With Andy gone from the game, I took over as acting manager -- the second time I had to take over this season. And then something miraculous happened, in what has been a year of come-from-behind victories and late-inning rallies.
With Twisted Sister's "We're Not Gonna Take it" blaring from the stadium's sound system, our guys got angry. And then they got even.
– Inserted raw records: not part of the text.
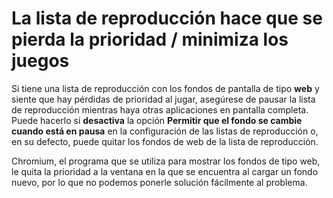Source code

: # La lista de reproducción hace que se pierda la prioridad / minimiza los juegos

Si tiene una lista de reproducción con los fondos de pantalla de tipo **web** y siente que hay pérdidas de prioridad al jugar, asegúrese de pausar la lista de reproducción mientras haya otras aplicaciones en pantalla completa. Puede hacerlo si **desactiva** la opción **Permitir que el fondo se cambie cuando está en pausa** en la configuración de las listas de reproducción o, en su defecto, puede quitar los fondos de web de la lista de reproducción.

Chromium, el programa que se utiliza para mostrar los fondos de tipo web, le quita la prioridad a la ventana en la que se encuentra al cargar un fondo nuevo, por lo que no podemos ponerle solución fácilmente al problema.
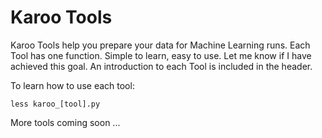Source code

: # Karoo Tools

Karoo Tools help you prepare your data for Machine Learning runs. Each Tool has one function. Simple to learn, easy
to use. Let me know if I have achieved this goal. An introduction to each Tool is included in the header. 

To learn how to use each tool:

	less karoo_[tool].py

More tools coming soon ...
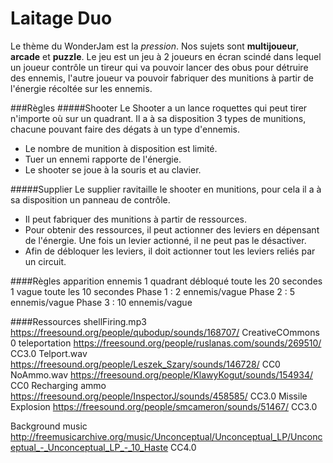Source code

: # Laitage Duo
Le thème du WonderJam est la *pression*.
Nos sujets sont **multijoueur**, **arcade** et **puzzle**.
Le jeu est un jeu à 2 joueurs en écran scindé dans lequel un joueur contrôle un tireur qui va pouvoir lancer des obus pour détruire des ennemis, l'autre joueur va pouvoir fabriquer des munitions à partir de l'énergie récoltée sur les ennemis.

###Règles
#####Shooter
Le Shooter a un lance roquettes qui peut tirer n'importe où sur un quadrant. Il a à sa disposition 3 types de munitions, chacune pouvant faire des dégats à un type d'ennemis.

- Le nombre de munition à disposition est limité.
- Tuer un ennemi rapporte de l'énergie.
- Le shooter se joue à la souris et au clavier.

#####Supplier
Le supplier ravitaille le shooter en munitions, pour cela il a à sa disposition un panneau de contrôle.
- Il peut fabriquer des munitions à partir de ressources.
- Pour obtenir des ressources, il peut actionner des leviers en dépensant de l'énergie. Une fois un levier actionné, il ne peut pas le désactiver.
- Afin de débloquer les leviers, il doit actionner tout les leviers reliés par un circuit.

####Règles apparition ennemis
1 quadrant débloqué toute les 20 secondes
1 vague toute les 10 secondes
Phase 1 :  2 ennemis/vague 
Phase 2 :  5 ennemis/vague
Phase 3 :  10 ennemis/vague


####Ressources
shellFiring.mp3 https://freesound.org/people/qubodup/sounds/168707/  CreativeCOmmons 0
teleportation https://freesound.org/people/ruslanas.com/sounds/269510/ CC3.0
Telport.wav  https://freesound.org/people/Leszek_Szary/sounds/146728/ CC0
NoAmmo.wav https://freesound.org/people/KlawyKogut/sounds/154934/ CC0
Recharging ammo https://freesound.org/people/InspectorJ/sounds/458585/ CC3.0
Missile Explosion https://freesound.org/people/smcameron/sounds/51467/ CC3.0

Background music http://freemusicarchive.org/music/Unconceptual/Unconceptual_LP/Unconceptual_-_Unconceptual_LP_-_10_Haste CC4.0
Horn led off with a walk. Our right-fielder John McCarthy followed with a sacrifice bunt that was mishandled, giving us runners at first and second with no outs. After pinch hitter J.P. Lowen lined out to left field, Rob Marconi singled through the left side of the infield to score Horn and tie the game. McCarthy stole third base soon after, setting the stage for our shortstop Wes Long, who promptly stepped to the plate and drilled a line drive into the gap in left center to win the game, 3-2.
It seems the late-inning adversity was just the remedy for the Thunderbolts, as we have now won five straight games to extend our lead in the Central Division. If things continue to go well for us throughout the rest of the season, we may look back upon that win as one of the defining moments of our season.
It was the game we awoke from our funk, the night we overcame some tough odds. It was the night we decided we were not going to take it anymore.